Ihr habt natürlich alle recht, dass man beim Paddeln flussabwärts mit dem Ebbstrom letztlich weniger Zeit bleibt bis zum nächsten Niedrigwasser. Die Verlängerung der Ebbe schwächt den Effekt des gegen die Richtung der Gezeitenwelle Paddelns aber doch ein bißchen ab.
Im Tidenkalender ist dieser Effekt der "Verformung der Tidenwelle im Ästuar" oder mit anderen Worten die Verlängerung der Dauer der Ebbe schon berücksichtigt: für heute ist laut Tidenkalender in Bremerhaven HW 10:01, NW 16:14 h, für Bremen Oslebshausen HW 11:40, NW 18:47 h, also eine Dauer der Ebbe für Bremerhaven 6 h 13 min, Bremen 7 h 07 min. Für die Elbe sind die Werte noch extremer: Cuxhaven: 6 h 44 min Ebbe, St. Pauli: 7 h 22 min Ebbe, Zollenspieker: 8 h Ebbe. Gesamtdauer Ebbe und Flut dabei natürlich gleichbleibend etwa bei 12 Stunden, 24 min, so dass sich die Flutdauer entsprechend verringert. Das wenige, was man dadurch gewinnt, ist tatsächlich bei der Fahrt flussabwärts schnell wieder aufgefressen, da man ja entgegen der nächsten Flutwelle fährt.

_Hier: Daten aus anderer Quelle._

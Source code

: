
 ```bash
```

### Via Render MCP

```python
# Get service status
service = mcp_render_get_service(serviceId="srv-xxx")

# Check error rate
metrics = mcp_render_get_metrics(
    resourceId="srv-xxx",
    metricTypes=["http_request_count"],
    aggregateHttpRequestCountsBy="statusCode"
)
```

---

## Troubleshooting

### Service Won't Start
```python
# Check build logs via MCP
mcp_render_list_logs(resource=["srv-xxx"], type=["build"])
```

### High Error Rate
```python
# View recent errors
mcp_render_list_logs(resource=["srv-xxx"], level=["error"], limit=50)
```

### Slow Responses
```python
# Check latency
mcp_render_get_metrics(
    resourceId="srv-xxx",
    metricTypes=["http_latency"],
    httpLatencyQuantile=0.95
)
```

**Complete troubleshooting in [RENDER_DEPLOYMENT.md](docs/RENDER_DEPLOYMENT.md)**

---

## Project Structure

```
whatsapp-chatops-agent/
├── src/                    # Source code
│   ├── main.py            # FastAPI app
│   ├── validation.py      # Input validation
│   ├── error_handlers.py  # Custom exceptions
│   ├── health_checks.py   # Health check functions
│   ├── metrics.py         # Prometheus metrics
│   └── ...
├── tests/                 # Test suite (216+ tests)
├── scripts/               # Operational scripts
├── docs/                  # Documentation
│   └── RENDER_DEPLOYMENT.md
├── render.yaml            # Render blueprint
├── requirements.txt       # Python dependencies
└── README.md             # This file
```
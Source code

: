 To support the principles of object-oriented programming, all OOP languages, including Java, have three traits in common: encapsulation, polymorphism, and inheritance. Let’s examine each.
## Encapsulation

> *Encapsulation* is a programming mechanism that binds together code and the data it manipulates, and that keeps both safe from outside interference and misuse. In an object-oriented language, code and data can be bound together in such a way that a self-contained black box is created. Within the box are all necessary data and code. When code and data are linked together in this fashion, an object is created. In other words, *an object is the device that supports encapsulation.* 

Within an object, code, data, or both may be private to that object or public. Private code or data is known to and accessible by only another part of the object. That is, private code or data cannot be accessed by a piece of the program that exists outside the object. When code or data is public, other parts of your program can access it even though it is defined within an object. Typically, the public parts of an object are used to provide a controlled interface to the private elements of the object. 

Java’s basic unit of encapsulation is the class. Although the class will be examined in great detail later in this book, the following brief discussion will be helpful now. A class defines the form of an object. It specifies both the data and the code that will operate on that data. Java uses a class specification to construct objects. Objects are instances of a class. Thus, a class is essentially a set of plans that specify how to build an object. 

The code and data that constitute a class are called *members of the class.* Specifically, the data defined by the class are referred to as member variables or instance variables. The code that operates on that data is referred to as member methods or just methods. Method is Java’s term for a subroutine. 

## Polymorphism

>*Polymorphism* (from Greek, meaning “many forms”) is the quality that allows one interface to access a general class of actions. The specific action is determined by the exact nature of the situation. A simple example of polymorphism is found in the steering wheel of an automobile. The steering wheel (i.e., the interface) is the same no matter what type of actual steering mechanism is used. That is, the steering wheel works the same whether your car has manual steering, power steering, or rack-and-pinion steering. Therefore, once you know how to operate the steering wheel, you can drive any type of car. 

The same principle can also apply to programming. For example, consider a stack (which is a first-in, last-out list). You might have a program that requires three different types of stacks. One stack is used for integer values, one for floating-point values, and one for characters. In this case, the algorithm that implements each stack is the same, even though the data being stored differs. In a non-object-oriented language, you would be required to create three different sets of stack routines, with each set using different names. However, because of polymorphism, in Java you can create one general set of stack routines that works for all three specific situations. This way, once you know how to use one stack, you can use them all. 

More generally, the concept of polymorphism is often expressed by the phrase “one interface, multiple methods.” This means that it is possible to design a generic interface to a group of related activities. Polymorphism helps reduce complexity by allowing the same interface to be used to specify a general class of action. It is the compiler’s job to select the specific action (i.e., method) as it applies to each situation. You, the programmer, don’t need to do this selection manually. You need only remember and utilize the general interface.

Trotzdem hilft der Tidenkalender für den Paddler, der sich ja auch für die Strömung interessiert, nicht nur für den Wasserstand, offenbar nicht immer weiter. Hier ein Zitat von Siegfried Fuß aus der Kanusport 2/2004 (abrufbar auf [
kvu.der-norden.de]): "Wir waren genau zu dem Zeitpunkt auf der Elbe (erg.: bei Otterndorf), zu dem laut Tidenkalender Niedrigwasser eintreten sollte. Da drei Tage vorher Neumond war, rechnete ich damit, dass die Ebbe wegen der Springtide noch etwa eine Stunde nachlaufen würde. Es wurden schließlich fast zwei Stunden daraus, die wir gegen die Strömung fahren mussten." Also, entweder das BSH hat vergessen, die Springtide zu berücksichtigen (unwahrscheinlich...). Oder es interessiert sich in erster Linie für den Wasserstand, also Hochwasser/Niedrigwasser, nicht so sehr für die Gezeitenströmung an der Flussoberfläche. Das muss aber doch nicht immer zusammenfallen! Dieser Effekt des Nachlaufens der (Oberflächenströmung-)Strömung bei auflaufendem Wasser kann doch eigentlich ganz plausibel erklärt werden mit der unterschiedlichen spezifischen Dichte von Salz- und Süßwasser: die das schwerere Wasser der Flut schiebt sich dann wie ein Keil unter das oberflächlich noch flussabwärts strömende Wasser des nachlaufenden Ebbstroms. Obwohl es erstaunlich ist, dass es im obigen Beispiel 2 Stunden anhält - trotz der relativ turbulenten Strömung in der Elbmündung bei Springtide, die doch schnell zu einer Durchmischung führen sollte.
Zur Wesertidenrallye ist mir noch eingefallen, dass die ja in den letzten Jahren immer erst eine Stunde nach Niedrigwasser angefangen hat. Ist das nur wegen der Möglichkeit zum Einsetzen der Boote - oder etwa auch wegen nachlaufender Ebbströmung, die einem sonst am Anfang noch zu schaffen machen könnte? Vielleicht wird beim Paddeln weserabwärts entsprechend die Zeit nach Niedrigwasser nicht genutzt, da befürchtet wird, man müsse gegen die Strömung paddeln!? Aber Ihr vom KVU müsstet den Effekt des nachlaufenden Ebbstroms doch eigentlich kennen, wenn es ihn denn gibt.
Ach ja, gerade eben habe ich noch mal bei der Strömungsvorhersage des BSH nachgesehen (http://www.bsh.de/aktdat/modell/stroemungen/Modell1.htm). Erst
nach 19 Uhr gibt es eine nennenswerte Flutströmung auf der Weser vor Bremerhaven. Obwohl um 16:14 Uhr NW war. Also seid Ihr Euch wirklich sicher, dass eine Tidenrallye flussabwärts nicht mögich wäre? Ich bin mir nicht mehr so sicher.